Work request: Repeat the records in full, exactly.

Segment Start: Records supplied

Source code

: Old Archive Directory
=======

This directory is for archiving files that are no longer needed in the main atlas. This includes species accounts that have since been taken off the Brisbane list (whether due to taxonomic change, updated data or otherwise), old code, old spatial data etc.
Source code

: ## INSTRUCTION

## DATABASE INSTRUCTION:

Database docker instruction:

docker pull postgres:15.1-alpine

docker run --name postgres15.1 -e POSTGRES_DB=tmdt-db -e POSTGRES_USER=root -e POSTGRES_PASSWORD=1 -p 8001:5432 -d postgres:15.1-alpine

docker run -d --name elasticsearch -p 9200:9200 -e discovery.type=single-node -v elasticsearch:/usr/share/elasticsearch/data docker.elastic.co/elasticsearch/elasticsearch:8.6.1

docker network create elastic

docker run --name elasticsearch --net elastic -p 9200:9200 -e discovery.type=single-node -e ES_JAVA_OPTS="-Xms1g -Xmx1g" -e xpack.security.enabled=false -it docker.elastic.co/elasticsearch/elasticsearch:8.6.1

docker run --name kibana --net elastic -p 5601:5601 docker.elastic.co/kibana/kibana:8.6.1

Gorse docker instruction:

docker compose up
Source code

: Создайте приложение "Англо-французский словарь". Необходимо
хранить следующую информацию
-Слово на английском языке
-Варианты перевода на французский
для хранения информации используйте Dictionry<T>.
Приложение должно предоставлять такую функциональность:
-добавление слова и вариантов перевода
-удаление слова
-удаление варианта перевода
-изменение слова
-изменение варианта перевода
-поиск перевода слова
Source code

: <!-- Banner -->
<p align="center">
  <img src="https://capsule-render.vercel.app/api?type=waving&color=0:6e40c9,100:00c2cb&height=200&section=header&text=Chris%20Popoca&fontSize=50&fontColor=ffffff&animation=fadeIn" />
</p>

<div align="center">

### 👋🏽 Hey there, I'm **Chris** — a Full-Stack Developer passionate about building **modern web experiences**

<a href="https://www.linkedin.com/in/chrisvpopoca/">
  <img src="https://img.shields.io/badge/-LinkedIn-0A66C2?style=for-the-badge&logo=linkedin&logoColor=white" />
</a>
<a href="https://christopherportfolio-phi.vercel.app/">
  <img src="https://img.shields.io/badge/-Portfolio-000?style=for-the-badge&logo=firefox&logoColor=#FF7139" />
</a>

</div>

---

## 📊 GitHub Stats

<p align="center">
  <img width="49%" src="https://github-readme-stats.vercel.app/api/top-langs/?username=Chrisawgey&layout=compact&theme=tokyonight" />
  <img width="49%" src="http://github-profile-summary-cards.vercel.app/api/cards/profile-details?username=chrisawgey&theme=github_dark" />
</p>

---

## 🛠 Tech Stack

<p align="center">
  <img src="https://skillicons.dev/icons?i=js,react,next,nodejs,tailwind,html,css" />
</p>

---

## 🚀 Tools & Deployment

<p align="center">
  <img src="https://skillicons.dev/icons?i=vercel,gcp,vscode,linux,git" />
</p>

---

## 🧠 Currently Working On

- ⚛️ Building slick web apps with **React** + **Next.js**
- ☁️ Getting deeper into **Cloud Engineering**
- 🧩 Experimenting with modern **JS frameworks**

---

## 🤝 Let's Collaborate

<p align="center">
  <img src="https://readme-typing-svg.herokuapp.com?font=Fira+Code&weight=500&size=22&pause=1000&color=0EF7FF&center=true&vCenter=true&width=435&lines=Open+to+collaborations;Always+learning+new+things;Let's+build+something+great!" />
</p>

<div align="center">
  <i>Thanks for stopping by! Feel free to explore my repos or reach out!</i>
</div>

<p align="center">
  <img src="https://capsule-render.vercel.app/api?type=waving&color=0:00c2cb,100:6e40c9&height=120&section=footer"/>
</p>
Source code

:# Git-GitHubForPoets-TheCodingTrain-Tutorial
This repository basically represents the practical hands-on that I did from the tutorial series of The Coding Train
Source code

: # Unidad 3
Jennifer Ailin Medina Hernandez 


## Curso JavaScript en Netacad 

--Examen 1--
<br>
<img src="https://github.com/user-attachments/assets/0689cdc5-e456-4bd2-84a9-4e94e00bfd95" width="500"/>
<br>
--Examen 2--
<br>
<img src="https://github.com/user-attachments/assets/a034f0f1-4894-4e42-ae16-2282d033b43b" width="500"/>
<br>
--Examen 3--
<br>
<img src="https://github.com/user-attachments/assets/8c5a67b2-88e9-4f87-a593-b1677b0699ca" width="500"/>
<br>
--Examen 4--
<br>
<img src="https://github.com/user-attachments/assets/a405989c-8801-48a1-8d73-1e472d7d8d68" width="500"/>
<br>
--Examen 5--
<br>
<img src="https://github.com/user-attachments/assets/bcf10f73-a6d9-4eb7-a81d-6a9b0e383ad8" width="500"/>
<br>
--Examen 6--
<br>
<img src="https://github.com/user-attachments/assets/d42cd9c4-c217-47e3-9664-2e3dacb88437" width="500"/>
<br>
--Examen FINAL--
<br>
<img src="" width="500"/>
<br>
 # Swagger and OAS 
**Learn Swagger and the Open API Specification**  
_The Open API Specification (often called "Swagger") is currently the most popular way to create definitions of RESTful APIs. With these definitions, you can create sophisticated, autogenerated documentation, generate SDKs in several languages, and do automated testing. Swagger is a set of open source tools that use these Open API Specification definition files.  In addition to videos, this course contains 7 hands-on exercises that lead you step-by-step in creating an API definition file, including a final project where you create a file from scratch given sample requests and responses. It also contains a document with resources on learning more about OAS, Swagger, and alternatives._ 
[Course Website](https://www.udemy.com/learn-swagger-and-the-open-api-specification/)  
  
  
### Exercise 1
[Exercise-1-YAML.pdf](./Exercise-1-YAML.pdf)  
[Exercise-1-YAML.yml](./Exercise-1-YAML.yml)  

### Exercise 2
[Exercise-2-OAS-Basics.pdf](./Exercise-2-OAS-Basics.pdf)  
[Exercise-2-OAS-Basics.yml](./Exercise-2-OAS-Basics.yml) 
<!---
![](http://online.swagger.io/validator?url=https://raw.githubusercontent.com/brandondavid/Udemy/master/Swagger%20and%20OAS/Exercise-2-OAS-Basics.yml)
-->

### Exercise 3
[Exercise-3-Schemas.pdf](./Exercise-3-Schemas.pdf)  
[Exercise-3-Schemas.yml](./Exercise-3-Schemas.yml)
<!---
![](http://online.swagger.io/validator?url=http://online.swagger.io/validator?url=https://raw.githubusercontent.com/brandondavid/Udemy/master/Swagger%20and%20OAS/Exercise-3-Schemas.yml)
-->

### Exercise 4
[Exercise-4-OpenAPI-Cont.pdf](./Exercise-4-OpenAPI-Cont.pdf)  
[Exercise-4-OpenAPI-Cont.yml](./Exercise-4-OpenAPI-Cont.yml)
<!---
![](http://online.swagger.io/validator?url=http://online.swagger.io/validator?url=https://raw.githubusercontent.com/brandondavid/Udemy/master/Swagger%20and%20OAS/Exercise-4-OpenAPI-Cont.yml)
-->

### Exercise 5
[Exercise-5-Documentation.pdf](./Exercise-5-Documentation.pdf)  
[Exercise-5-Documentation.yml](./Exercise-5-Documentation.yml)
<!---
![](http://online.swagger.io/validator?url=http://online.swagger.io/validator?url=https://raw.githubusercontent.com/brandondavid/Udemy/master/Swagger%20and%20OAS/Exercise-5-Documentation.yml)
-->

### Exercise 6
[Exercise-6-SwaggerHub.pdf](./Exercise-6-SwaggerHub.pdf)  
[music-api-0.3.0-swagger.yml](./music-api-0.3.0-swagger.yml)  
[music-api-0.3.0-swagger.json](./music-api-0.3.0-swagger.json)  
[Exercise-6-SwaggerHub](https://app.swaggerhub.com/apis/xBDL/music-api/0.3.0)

Segment End: Records supplied

Answer for the task:
Source code

: Old Archive Directory
=======

This directory is for archiving files that are no longer needed in the main atlas. This includes species accounts that have since been taken off the Brisbane list (whether due to taxonomic change, updated data or otherwise), old code, old spatial data etc.
Source code

: ## INSTRUCTION

## DATABASE INSTRUCTION:

Database docker instruction:

docker pull postgres:15.1-alpine

docker run --name postgres15.1 -e POSTGRES_DB=tmdt-db -e POSTGRES_USER=root -e POSTGRES_PASSWORD=1 -p 8001:5432 -d postgres:15.1-alpine

docker run -d --name elasticsearch -p 9200:9200 -e discovery.type=single-node -v elasticsearch:/usr/share/elasticsearch/data docker.elastic.co/elasticsearch/elasticsearch:8.6.1

docker network create elastic

docker run --name elasticsearch --net elastic -p 9200:9200 -e discovery.type=single-node -e ES_JAVA_OPTS="-Xms1g -Xmx1g" -e xpack.security.enabled=false -it docker.elastic.co/elasticsearch/elasticsearch:8.6.1

docker run --name kibana --net elastic -p 5601:5601 docker.elastic.co/kibana/kibana:8.6.1

Gorse docker instruction:

docker compose up
Source code

: Создайте приложение "Англо-французский словарь". Необходимо
хранить следующую информацию
-Слово на английском языке
-Варианты перевода на французский
для хранения информации используйте Dictionry<T>.
Приложение должно предоставлять такую функциональность:
-добавление слова и вариантов перевода
-удаление слова
-удаление варианта перевода
-изменение слова
-изменение варианта перевода
-поиск перевода слова
Source code

: <!-- Banner -->
<p align="center">
  <img src="https://capsule-render.vercel.app/api?type=waving&color=0:6e40c9,100:00c2cb&height=200&section=header&text=Chris%20Popoca&fontSize=50&fontColor=ffffff&animation=fadeIn" />
</p>

<div align="center">

### 👋🏽 Hey there, I'm **Chris** — a Full-Stack Developer passionate about building **modern web experiences**

<a href="https://www.linkedin.com/in/chrisvpopoca/">
  <img src="https://img.shields.io/badge/-LinkedIn-0A66C2?style=for-the-badge&logo=linkedin&logoColor=white" />
</a>
<a href="https://christopherportfolio-phi.vercel.app/">
  <img src="https://img.shields.io/badge/-Portfolio-000?style=for-the-badge&logo=firefox&logoColor=#FF7139" />
</a>

</div>

---

## 📊 GitHub Stats

<p align="center">
  <img width="49%" src="https://github-readme-stats.vercel.app/api/top-langs/?username=Chrisawgey&layout=compact&theme=tokyonight" />
  <img width="49%" src="http://github-profile-summary-cards.vercel.app/api/cards/profile-details?username=chrisawgey&theme=github_dark" />
</p>

---

## 🛠 Tech Stack

<p align="center">
  <img src="https://skillicons.dev/icons?i=js,react,next,nodejs,tailwind,html,css" />
</p>

---

## 🚀 Tools & Deployment

<p align="center">
  <img src="https://skillicons.dev/icons?i=vercel,gcp,vscode,linux,git" />
</p>

---

## 🧠 Currently Working On

- ⚛️ Building slick web apps with **React** + **Next.js**
- ☁️ Getting deeper into **Cloud Engineering**
- 🧩 Experimenting with modern **JS frameworks**

---

## 🤝 Let's Collaborate

<p align="center">
  <img src="https://readme-typing-svg.herokuapp.com?font=Fira+Code&weight=500&size=22&pause=1000&color=0EF7FF&center=true&vCenter=true&width=435&lines=Open+to+collaborations;Always+learning+new+things;Let's+build+something+great!" />
</p>

<div align="center">
  <i>Thanks for stopping by! Feel free to explore my repos or reach out!</i>
</div>

<p align="center">
  <img src="https://capsule-render.vercel.app/api?type=waving&color=0:00c2cb,100:6e40c9&height=120&section=footer"/>
</p>
Source code

:# Git-GitHubForPoets-TheCodingTrain-Tutorial
This repository basically represents the practical hands-on that I did from the tutorial series of The Coding Train
Source code

: # Unidad 3
Jennifer Ailin Medina Hernandez 


## Curso JavaScript en Netacad 

--Examen 1--
<br>
<img src="https://github.com/user-attachments/assets/0689cdc5-e456-4bd2-84a9-4e94e00bfd95" width="500"/>
<br>
--Examen 2--
<br>
<img src="https://github.com/user-attachments/assets/a034f0f1-4894-4e42-ae16-2282d033b43b" width="500"/>
<br>
--Examen 3--
<br>
<img src="https://github.com/user-attachments/assets/8c5a67b2-88e9-4f87-a593-b1677b0699ca" width="500"/>
<br>
--Examen 4--
<br>
<img src="https://github.com/user-attachments/assets/a405989c-8801-48a1-8d73-1e472d7d8d68" width="500"/>
<br>
--Examen 5--
<br>
<img src="https://github.com/user-attachments/assets/bcf10f73-a6d9-4eb7-a81d-6a9b0e383ad8" width="500"/>
<br>
--Examen 6--
<br>
<img src="https://github.com/user-attachments/assets/d42cd9c4-c217-47e3-9664-2e3dacb88437" width="500"/>
<br>
--Examen FINAL--
<br>
<img src="" width="500"/>
<br>
 # Swagger and OAS 
**Learn Swagger and the Open API Specification**  
_The Open API Specification (often called "Swagger") is currently the most popular way to create definitions of RESTful APIs. With these definitions, you can create sophisticated, autogenerated documentation, generate SDKs in several languages, and do automated testing. Swagger is a set of open source tools that use these Open API Specification definition files.  In addition to videos, this course contains 7 hands-on exercises that lead you step-by-step in creating an API definition file, including a final project where you create a file from scratch given sample requests and responses. It also contains a document with resources on learning more about OAS, Swagger, and alternatives._ 
[Course Website](https://www.udemy.com/learn-swagger-and-the-open-api-specification/)  
  
  
### Exercise 1
[Exercise-1-YAML.pdf](./Exercise-1-YAML.pdf)  
[Exercise-1-YAML.yml](./Exercise-1-YAML.yml)  

### Exercise 2
[Exercise-2-OAS-Basics.pdf](./Exercise-2-OAS-Basics.pdf)  
[Exercise-2-OAS-Basics.yml](./Exercise-2-OAS-Basics.yml) 
<!---
![](http://online.swagger.io/validator?url=https://raw.githubusercontent.com/brandondavid/Udemy/master/Swagger%20and%20OAS/Exercise-2-OAS-Basics.yml)
-->

### Exercise 3
[Exercise-3-Schemas.pdf](./Exercise-3-Schemas.pdf)  
[Exercise-3-Schemas.yml](./Exercise-3-Schemas.yml)
<!---
![](http://online.swagger.io/validator?url=http://online.swagger.io/validator?url=https://raw.githubusercontent.com/brandondavid/Udemy/master/Swagger%20and%20OAS/Exercise-3-Schemas.yml)
-->

### Exercise 4
[Exercise-4-OpenAPI-Cont.pdf](./Exercise-4-OpenAPI-Cont.pdf)  
[Exercise-4-OpenAPI-Cont.yml](./Exercise-4-OpenAPI-Cont.yml)
<!---
![](http://online.swagger.io/validator?url=http://online.swagger.io/validator?url=https://raw.githubusercontent.com/brandondavid/Udemy/master/Swagger%20and%20OAS/Exercise-4-OpenAPI-Cont.yml)
-->

### Exercise 5
[Exercise-5-Documentation.pdf](./Exercise-5-Documentation.pdf)  
[Exercise-5-Documentation.yml](./Exercise-5-Documentation.yml)
<!---
![](http://online.swagger.io/validator?url=http://online.swagger.io/validator?url=https://raw.githubusercontent.com/brandondavid/Udemy/master/Swagger%20and%20OAS/Exercise-5-Documentation.yml)
-->

### Exercise 6
[Exercise-6-SwaggerHub.pdf](./Exercise-6-SwaggerHub.pdf)  
[music-api-0.3.0-swagger.yml](./music-api-0.3.0-swagger.yml)  
[music-api-0.3.0-swagger.json](./music-api-0.3.0-swagger.json)  
[Exercise-6-SwaggerHub](https://app.swaggerhub.com/apis/xBDL/music-api/0.3.0)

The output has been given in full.